## Required work
In the entries below, find every line with the string "return" and copy it.

[Rendered images with source text]
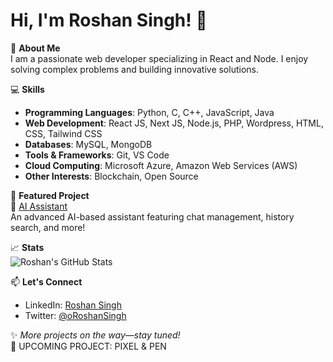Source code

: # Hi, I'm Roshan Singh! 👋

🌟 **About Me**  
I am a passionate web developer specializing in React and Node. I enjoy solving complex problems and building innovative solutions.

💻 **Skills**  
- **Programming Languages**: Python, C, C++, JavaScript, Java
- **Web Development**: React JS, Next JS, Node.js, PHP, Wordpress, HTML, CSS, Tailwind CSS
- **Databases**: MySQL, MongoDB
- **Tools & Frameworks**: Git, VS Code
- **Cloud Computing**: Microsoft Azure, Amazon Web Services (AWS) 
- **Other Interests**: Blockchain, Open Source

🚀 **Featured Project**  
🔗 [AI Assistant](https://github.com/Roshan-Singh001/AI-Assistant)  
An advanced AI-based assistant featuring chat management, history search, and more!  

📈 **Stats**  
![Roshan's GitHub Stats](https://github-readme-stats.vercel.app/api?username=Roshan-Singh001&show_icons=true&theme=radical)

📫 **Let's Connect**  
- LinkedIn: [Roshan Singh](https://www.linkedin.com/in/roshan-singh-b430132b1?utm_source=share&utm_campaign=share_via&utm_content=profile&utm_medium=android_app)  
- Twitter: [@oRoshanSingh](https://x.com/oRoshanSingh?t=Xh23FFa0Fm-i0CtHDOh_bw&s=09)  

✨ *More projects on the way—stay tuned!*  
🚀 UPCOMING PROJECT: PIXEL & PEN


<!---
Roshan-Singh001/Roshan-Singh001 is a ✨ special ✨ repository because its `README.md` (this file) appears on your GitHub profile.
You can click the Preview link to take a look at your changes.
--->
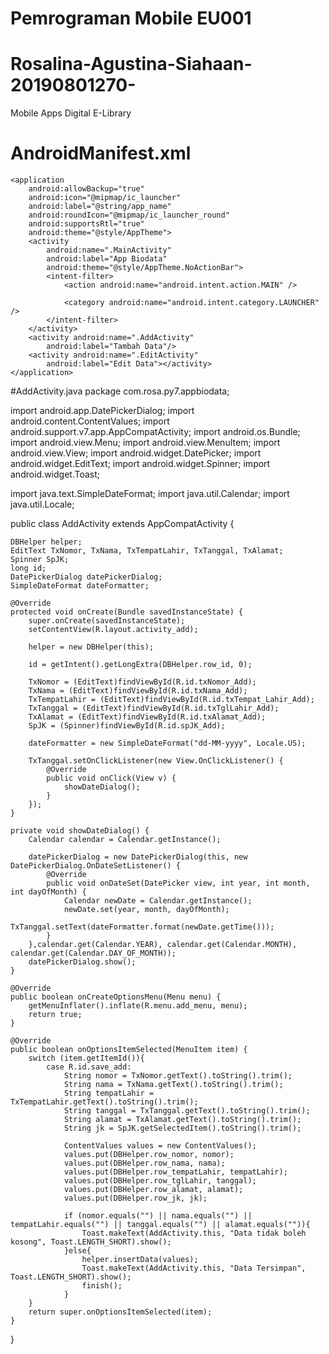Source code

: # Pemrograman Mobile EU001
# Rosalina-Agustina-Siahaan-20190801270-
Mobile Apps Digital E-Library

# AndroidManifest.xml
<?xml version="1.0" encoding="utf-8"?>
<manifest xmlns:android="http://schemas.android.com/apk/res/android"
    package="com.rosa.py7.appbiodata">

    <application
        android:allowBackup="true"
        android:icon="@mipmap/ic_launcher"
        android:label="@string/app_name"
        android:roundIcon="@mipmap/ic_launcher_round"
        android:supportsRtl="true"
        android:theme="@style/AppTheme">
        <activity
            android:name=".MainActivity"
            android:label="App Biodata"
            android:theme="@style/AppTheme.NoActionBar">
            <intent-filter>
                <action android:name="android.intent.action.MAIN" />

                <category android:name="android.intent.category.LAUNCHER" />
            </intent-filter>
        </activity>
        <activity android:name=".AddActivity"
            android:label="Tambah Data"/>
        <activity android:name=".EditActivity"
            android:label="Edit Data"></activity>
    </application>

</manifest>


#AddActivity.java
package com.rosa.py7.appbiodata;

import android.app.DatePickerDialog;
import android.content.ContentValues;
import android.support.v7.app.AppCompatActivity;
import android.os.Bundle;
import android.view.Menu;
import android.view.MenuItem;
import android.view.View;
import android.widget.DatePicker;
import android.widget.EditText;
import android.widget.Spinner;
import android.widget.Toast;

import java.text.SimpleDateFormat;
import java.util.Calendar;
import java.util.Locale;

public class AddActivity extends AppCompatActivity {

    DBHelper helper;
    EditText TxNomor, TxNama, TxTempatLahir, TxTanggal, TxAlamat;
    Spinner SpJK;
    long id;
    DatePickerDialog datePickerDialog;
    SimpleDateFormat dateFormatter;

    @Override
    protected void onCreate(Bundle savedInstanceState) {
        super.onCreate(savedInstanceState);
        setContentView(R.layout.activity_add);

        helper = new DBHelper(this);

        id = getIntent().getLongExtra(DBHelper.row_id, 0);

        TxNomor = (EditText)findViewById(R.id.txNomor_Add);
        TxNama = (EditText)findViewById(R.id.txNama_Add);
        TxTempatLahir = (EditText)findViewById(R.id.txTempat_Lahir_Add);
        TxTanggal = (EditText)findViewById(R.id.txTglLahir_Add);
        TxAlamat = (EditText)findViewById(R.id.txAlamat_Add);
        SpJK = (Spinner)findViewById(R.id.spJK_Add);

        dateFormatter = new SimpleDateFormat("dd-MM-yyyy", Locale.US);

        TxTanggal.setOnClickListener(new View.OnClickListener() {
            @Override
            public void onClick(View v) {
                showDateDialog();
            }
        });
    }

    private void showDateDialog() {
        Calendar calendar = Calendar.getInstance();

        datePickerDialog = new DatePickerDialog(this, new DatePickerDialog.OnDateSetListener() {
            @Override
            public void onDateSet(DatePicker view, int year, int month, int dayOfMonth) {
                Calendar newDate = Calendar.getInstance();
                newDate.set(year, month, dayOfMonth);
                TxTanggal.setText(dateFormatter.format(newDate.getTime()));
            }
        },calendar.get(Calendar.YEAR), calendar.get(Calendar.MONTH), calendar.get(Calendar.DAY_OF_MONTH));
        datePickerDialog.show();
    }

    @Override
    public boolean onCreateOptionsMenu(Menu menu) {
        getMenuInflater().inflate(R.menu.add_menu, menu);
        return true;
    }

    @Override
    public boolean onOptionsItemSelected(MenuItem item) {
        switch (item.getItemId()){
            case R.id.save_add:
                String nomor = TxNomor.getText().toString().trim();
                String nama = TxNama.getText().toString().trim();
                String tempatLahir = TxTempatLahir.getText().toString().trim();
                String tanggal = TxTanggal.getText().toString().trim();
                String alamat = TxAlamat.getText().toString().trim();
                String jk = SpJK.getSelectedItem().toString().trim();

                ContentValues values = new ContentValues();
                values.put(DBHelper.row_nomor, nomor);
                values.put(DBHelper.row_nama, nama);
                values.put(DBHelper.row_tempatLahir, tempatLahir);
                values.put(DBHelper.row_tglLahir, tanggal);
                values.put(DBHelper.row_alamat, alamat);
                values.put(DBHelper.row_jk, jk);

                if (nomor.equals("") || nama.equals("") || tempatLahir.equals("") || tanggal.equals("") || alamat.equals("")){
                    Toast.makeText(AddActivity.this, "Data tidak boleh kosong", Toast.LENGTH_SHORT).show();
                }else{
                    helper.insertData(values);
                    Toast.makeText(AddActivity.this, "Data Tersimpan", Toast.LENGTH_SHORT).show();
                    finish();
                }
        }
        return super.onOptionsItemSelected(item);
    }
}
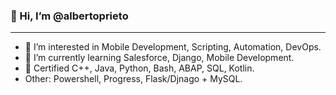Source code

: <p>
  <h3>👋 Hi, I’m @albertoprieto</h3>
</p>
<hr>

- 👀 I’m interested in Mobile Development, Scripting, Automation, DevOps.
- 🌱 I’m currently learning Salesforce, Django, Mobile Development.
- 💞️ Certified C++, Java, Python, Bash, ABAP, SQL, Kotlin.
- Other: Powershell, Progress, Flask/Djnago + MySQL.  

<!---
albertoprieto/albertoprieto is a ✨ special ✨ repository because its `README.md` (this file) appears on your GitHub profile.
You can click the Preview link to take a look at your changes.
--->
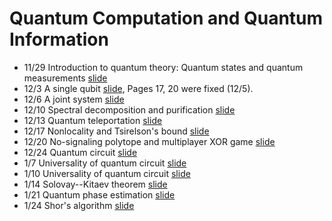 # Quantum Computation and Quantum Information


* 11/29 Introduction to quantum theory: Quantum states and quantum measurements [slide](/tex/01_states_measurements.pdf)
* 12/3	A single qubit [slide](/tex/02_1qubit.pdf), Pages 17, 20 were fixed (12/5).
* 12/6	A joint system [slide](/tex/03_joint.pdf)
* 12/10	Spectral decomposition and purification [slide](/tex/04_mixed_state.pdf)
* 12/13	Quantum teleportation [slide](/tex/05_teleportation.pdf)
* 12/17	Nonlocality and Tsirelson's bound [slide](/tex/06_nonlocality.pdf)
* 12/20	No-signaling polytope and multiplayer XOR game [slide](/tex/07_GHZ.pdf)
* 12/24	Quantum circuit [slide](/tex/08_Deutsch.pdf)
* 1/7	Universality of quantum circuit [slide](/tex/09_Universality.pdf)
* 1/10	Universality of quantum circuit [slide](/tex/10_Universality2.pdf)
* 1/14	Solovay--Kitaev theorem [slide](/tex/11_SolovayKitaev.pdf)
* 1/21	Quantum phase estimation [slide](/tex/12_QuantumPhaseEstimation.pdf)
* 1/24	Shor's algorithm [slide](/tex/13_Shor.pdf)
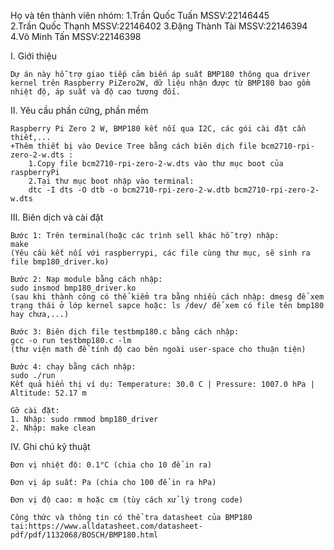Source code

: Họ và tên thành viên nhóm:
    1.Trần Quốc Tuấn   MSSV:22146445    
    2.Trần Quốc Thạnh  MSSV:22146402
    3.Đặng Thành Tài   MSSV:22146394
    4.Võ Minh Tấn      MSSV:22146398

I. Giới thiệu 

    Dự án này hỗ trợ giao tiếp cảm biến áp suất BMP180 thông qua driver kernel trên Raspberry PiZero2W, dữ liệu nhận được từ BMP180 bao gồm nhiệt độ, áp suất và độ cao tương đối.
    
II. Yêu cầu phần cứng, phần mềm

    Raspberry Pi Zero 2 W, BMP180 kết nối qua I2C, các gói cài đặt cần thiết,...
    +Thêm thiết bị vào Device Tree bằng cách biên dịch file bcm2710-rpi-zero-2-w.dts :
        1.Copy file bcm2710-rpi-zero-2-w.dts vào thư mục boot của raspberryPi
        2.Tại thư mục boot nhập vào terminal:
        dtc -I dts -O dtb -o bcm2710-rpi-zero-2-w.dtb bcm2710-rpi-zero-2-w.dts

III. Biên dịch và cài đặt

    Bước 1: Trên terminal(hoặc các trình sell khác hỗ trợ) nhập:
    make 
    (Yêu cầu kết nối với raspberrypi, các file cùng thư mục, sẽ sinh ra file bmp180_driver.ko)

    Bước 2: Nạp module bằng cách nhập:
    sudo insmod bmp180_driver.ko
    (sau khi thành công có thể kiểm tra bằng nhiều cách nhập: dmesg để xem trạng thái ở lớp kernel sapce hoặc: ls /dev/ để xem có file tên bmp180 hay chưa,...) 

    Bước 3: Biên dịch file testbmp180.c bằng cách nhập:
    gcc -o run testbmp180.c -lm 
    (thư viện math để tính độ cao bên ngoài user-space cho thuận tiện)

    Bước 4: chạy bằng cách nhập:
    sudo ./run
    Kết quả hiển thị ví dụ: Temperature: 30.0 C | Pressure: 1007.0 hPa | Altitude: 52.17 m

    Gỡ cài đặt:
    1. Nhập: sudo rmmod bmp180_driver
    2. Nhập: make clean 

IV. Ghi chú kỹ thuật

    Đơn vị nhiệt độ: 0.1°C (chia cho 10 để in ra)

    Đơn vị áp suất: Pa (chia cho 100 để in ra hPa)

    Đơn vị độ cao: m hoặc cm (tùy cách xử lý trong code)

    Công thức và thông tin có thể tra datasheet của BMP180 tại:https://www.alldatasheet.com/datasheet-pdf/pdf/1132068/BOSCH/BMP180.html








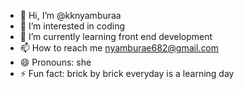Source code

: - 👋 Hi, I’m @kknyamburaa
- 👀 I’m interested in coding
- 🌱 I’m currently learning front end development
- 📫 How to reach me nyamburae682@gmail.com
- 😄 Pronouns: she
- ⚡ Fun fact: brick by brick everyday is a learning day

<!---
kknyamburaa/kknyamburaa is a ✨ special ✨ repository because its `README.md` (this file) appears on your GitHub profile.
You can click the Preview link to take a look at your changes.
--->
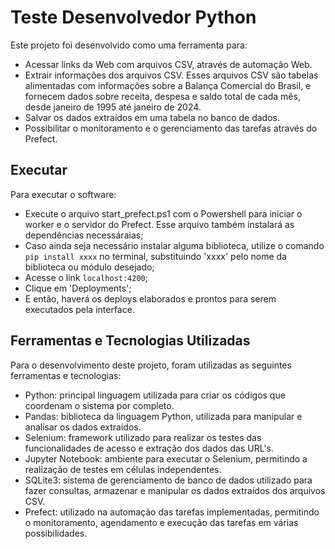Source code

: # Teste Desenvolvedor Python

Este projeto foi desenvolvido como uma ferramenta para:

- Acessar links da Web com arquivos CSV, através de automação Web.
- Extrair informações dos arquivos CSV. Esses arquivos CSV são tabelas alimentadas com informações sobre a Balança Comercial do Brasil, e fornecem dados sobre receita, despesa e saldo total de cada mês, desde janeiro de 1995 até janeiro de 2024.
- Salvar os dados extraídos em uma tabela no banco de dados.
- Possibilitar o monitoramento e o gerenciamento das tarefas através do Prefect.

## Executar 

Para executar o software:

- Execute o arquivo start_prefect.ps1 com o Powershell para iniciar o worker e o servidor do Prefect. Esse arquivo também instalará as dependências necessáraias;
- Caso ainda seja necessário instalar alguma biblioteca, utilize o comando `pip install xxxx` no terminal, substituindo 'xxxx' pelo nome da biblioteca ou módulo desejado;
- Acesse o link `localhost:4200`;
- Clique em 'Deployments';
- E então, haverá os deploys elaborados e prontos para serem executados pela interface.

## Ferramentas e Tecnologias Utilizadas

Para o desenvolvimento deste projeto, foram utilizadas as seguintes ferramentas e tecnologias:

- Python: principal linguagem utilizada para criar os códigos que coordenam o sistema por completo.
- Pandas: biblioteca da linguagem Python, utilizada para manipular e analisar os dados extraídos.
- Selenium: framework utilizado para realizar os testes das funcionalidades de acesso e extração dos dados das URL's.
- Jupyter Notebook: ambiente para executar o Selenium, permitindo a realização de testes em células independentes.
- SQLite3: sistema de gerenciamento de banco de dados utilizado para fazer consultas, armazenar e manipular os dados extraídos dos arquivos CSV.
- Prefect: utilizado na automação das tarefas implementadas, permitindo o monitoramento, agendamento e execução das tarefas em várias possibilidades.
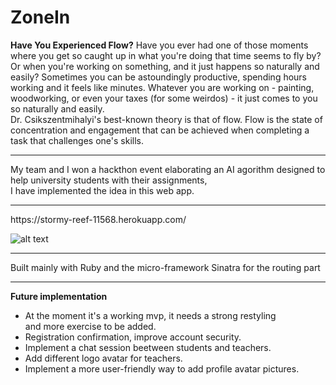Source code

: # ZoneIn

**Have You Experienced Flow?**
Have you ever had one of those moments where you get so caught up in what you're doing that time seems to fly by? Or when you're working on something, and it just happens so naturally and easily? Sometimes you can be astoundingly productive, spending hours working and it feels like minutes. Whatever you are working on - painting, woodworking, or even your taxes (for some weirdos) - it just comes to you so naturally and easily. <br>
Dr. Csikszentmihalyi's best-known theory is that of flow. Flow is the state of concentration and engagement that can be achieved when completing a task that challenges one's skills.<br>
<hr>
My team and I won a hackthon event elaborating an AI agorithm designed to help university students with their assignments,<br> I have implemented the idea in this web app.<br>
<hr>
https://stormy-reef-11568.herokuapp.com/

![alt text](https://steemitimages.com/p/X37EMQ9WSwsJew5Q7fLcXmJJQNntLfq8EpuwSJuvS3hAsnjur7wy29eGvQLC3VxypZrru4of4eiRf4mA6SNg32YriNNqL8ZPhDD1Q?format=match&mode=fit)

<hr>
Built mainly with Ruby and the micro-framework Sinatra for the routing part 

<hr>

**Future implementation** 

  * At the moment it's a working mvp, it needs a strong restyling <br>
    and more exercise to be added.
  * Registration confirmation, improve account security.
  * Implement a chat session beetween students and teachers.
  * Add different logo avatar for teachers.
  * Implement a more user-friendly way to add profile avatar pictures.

## Response area
        return true;
        return super.onOptionsItemSelected(item);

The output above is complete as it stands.